Mr. Gryce suppressed a smile. “It is a pity,” he remarked. “Had you brought another light upon the scene, you might have been blessed with an idea on a subject that is as puzzling as any connected with the whole affair.”

“You have not heard what I have to say on a still more important matter,” said she. “When we have exhausted the one topic, we may both feel like turning on the fresh lights you speak of. Mr. Gryce, on what does this mystery hinge? On the bit of writing which these young people were so alarmed at having left behind them.”

“Ah! It is from that you would work! Well, it is a good point to start from. But we have found no such bit of writing.”

“Have you searched for it? You did not know till now that any importance might be attached to a morsel of paper with some half-dozen words written on it.”

“True, but a detective searches just the same. We ransacked that room as few rooms have been ransacked in years. Not for a known clew, but for an unknown one. It seemed necessary in the first place to learn who this man was. His papers were consequently examined. But they told nothing. If there had been a scrap of writing within view or in his desk ——”

“It was not on his person? You had his pockets searched, his clothes ——”

“A man who has died from violence is always searched, madam. I leave no stone unturned in a mysterious case like this.”

Miss Butterworth’s face assumed an indefinable expression of satisfaction, which did not escape Mr. Gryce’s eye, though that member was fixed, according to his old habit, on the miniature of her father which she wore, in defiance of fashion, at her throat.

“I wonder,” said she, in a musing tone, “if I imagined or really saw on Mr. Adams’s face a most extraordinary expression; something more than the surprise or anguish following a mortal blow? A look of determination, arguing some superhuman resolve taken at the moment of death, or — can you read that face for me? Or did you fail to perceive aught of what I say? It would really be an aid to me at this moment to know.”

“I noted that look. It was not a common one. But I cannot read it for you ——”

“I wonder if the young man you call Sweetwater can. I certainly think it has a decided bearing on this mystery; such a fold to the lips, such a look of mingled grief and — what was that you said? Sweetwater has not been admitted to the room of death? Well, well, I shall have to make my own suggestion, then. I shall have to part with an idea that may be totally valueless, but which has impressed me so that it must out, if I am to have any peace to-night. Mr. Gryce, allow me to whisper in your ear.

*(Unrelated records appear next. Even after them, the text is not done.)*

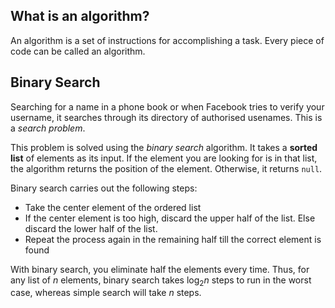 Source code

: ## What is an algorithm?

An algorithm is a set of instructions for accomplishing a task. Every piece of code can be called an algorithm.

## Binary Search

Searching for a name in a phone book or when Facebook tries to verify your username, it searches through its directory of authorised usenames. This is a *search problem*. 

This problem is solved using the *binary search* algorithm. It takes a **sorted list** of elements as its input. If the element you are looking for is in that list, the algorithm returns the position of the element. Otherwise, it returns `null`. 

Binary search carries out the following steps:

- Take the center element of the ordered list
- If the center element is too high, discard the upper half of the list. Else discard the lower half of the list.
- Repeat the process again in the remaining half till the correct element is found

With binary search, you eliminate half the elements every time. Thus, for any list of *n* elements, binary search takes log<sub>2</sub>*n* steps to run in the worst case, whereas simple search will take *n* steps. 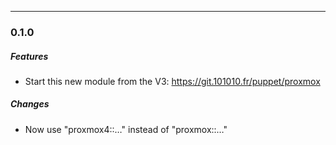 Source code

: 
---------------------------------------

### 0.1.0

##### Features
* Start this new module from the V3: https://git.101010.fr/puppet/proxmox

##### Changes
* Now use "proxmox4::…" instead of "proxmox::…"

Some things lose force when spoken aloud.”

And leaning forward, she breathed a short sentence into his ear which made him start and regard her with an amazement which rapidly grew into admiration.

“Madam!” he cried, rising up that he might the better honor her with one of his low bows, “your idea, whether valueless or not, is one which is worthy of the acute lady who proffers it. We will act on it, ma’am, act at once. Wait till I have given my orders. I will not keep you long.”

And with another bow, he left the room.